L’époque du départ de la division approchant, j’employai les derniers jours qui me restaient à visiter l’intérieur de la ville de Sourabaya. Je commençai par le camp chinois, qui est une espèce de faubourg détaché du reste de la ville, dont il est séparé par une rivière qui coule dans toute sa longueur. Divers ponts, placés de distance en distance, servent de communication entre les deux quartiers chinois et hollandais. La population du premier est très-considérable ; presque tous les habitans sont cultivateurs, jardiniers ou marchands. Les magasins de l’autre sont rangés avec beaucoup de goût, d’ordre, de richesse, et surtout de propreté ; mais revenons au premier. On n’ignore pas combien les Chinois aiment à barbouiller les meubles, les portes, les murs, etc. Tout présente dans leurs logemens des tableaux bizarres de formes diverses. Le soir, leur seul amusement est la musique. Ils se réunissent dans le centre de la ville, où ils possèdent une grande salle commune, dans laquelle sont placés les instrumens d’harmonie, qui ne consistent que dans des chaudrons en cuivre assez épais, de grosseur inégale, de manière à rendre des sons différens : ils sont placés à la file les uns des autres, et par rang de taille. Chaque homme en a six ou huit sous ses ordres. C’est avec un martinet en fer qu’a lieu l’attouchement de ces espèces d’orgues ; en frappant lentement sur chaque chaudron, on en tire des sons aigus ou lugubres. Quoique certains airs soient quelquefois exécutés avec assez de justesse, on peut aisément se faire une idée de la mélodie d’une telle musique. J’ai éprouvé qu’elle était plus propre à endormir, quoique bruyante, qu’à disposer à la gaîté. C’est cependant le plus vif amusement des Chinois. Chaque soir, le même concert recommence et ne se termine que très-tard[2].

Il y a à Java des Chinois immensément riches, qui occupent de magnifiques logemens. Ils ne sortent que rarement à pied avec un garçon qui leur tient un parasol sur la tête ; le palanquin couvert, accompagné de plusieurs domestiques, est leur voiture la plus ordinaire pour se promener ou voyager. La mise de la classe opulente des Chinois consiste en un grand manteau blanc ou de plusieurs couleurs, frangé, traînant à terre ; un petit bonnet richement orné de décorations, des culottes blanches ou de couleurs bariolées, avec des genouillères assez larges ; une chemise très-fine, sans col, mais bien brodée ; des souliers tressés avec des lanières de rotin à pointe aiguë et très-relevée, de plusieurs nuances.

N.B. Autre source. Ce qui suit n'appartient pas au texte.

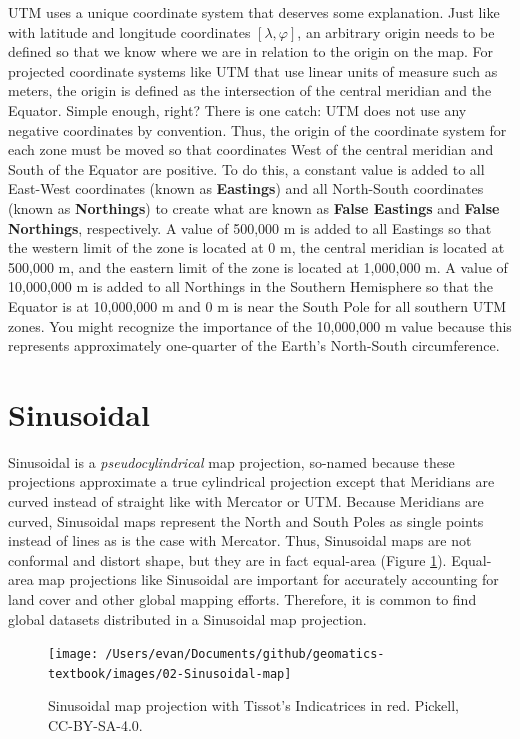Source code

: \documentclass[
]{book}
\begin{document}
UTM uses a unique coordinate system that deserves some explanation. Just like with latitude and longitude coordinates \([λ,φ]\), an arbitrary origin needs to be defined so that we know where we are in relation to the origin on the map. For projected coordinate systems like UTM that use linear units of measure such as meters, the origin is defined as the intersection of the central meridian and the Equator. Simple enough, right? There is one catch: UTM does not use any negative coordinates by convention. Thus, the origin of the coordinate system for each zone must be moved so that coordinates West of the central meridian and South of the Equator are positive. To do this, a constant value is added to all East-West coordinates (known as \textbf{Eastings}) and all North-South coordinates (known as \textbf{Northings}) to create what are known as \textbf{False Eastings} and \textbf{False Northings}, respectively. A value of 500,000 m is added to all Eastings so that the western limit of the zone is located at 0 m, the central meridian is located at 500,000 m, and the eastern limit of the zone is located at 1,000,000 m. A value of 10,000,000 m is added to all Northings in the Southern Hemisphere so that the Equator is at 10,000,000 m and 0 m is near the South Pole for all southern UTM zones. You might recognize the importance of the 10,000,000 m value because this represents approximately one-quarter of the Earth's North-South circumference.

\hypertarget{sinusoidal}{%
\section{Sinusoidal}\label{sinusoidal}}

Sinusoidal is a \emph{pseudocylindrical} map projection, so-named because these projections approximate a true cylindrical projection except that Meridians are curved instead of straight like with Mercator or UTM. Because Meridians are curved, Sinusoidal maps represent the North and South Poles as single points instead of lines as is the case with Mercator. Thus, Sinusoidal maps are not conformal and distort shape, but they are in fact equal-area (Figure \ref{fig:2-Sinusoidal-map}). Equal-area map projections like Sinusoidal are important for accurately accounting for land cover and other global mapping efforts. Therefore, it is common to find global datasets distributed in a Sinusoidal map projection.

\begin{figure}
\texttt{[image: /Users/evan/Documents/github/geomatics-textbook/images/02-Sinusoidal-map]} \caption{Sinusoidal map projection with Tissot's Indicatrices in red. Pickell, CC-BY-SA-4.0.}\label{fig:2-Sinusoidal-map}
\end{figure}
\end{document}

Après avoir visité ce quartier chinois, je parcourus la ville hollandaise, dans laquelle je trouvai nécessairement plus du goût européen que dans l’autre faubourg, où règne uniquement le genre asiatique. Les édifices qui composent la partie hollandaise sont aussi riches en architecture qu’en décoration. L’élégance et la propreté des salons ne le cèdent en rien au luxe des plus brillans de Paris. Tout, jusqu’aux plus simples magasins, annonce une ville opulente. Les ateliers de forgerons, de charpentiers, de menuisiers, de charrons[3], se font remarquer par la grandeur du local et le nombre prodigieux d’ouvriers qu’ils occupent. Les voitures sont aussi communes à Sourabaya que dans les plus importantes places d’Europe. Il est vrai que dans ces contrées on ne sort presque jamais qu’en voiture. L’étranger a mille facilités d’en louer au mois, au jour et même à la course, surtout des cabriolets. Les chevaux, quoiqu’ayant peu d’apparence en général (car ils sont petits et maigres), vont d’une vitesse incroyable.

La troupe formant la garnison est fort bien tenue. Elle se compose de deux sortes de soldats, les blancs et les noirs. Les premiers, qui sont en assez grand nombre, parlent presque tous un peu français, ayant jadis servi sous Napoléon. Les noirs ou Malais sont pris parmi les naturels du pays, et soldés par le gouvernement hollandais. Des patrouilles se font toutes les nuits très-régulièrement. Dès les neuf heures du soir, on entend le qui vive ? comme dans nos places de guerre où l’on est le plus sévère sur ces formalités si inutiles cependant en temps de paix.

Durant le séjour que j’ai fait à Sourabaya, j’ai eu plusieurs occasions de voir célébrer des mariages parmi les naturels du pays. Une chose qui me parut difficile à concevoir, c’est que les filles se marient dans ces contrées à l’âge de sept à huit ans, et sont déjà à cette époque en état de puberté. Je tiens ce fait du gendre de M. Midelcop. Ce jeune homme, qui parlait parfaitement le français, me l’a donné pour certain.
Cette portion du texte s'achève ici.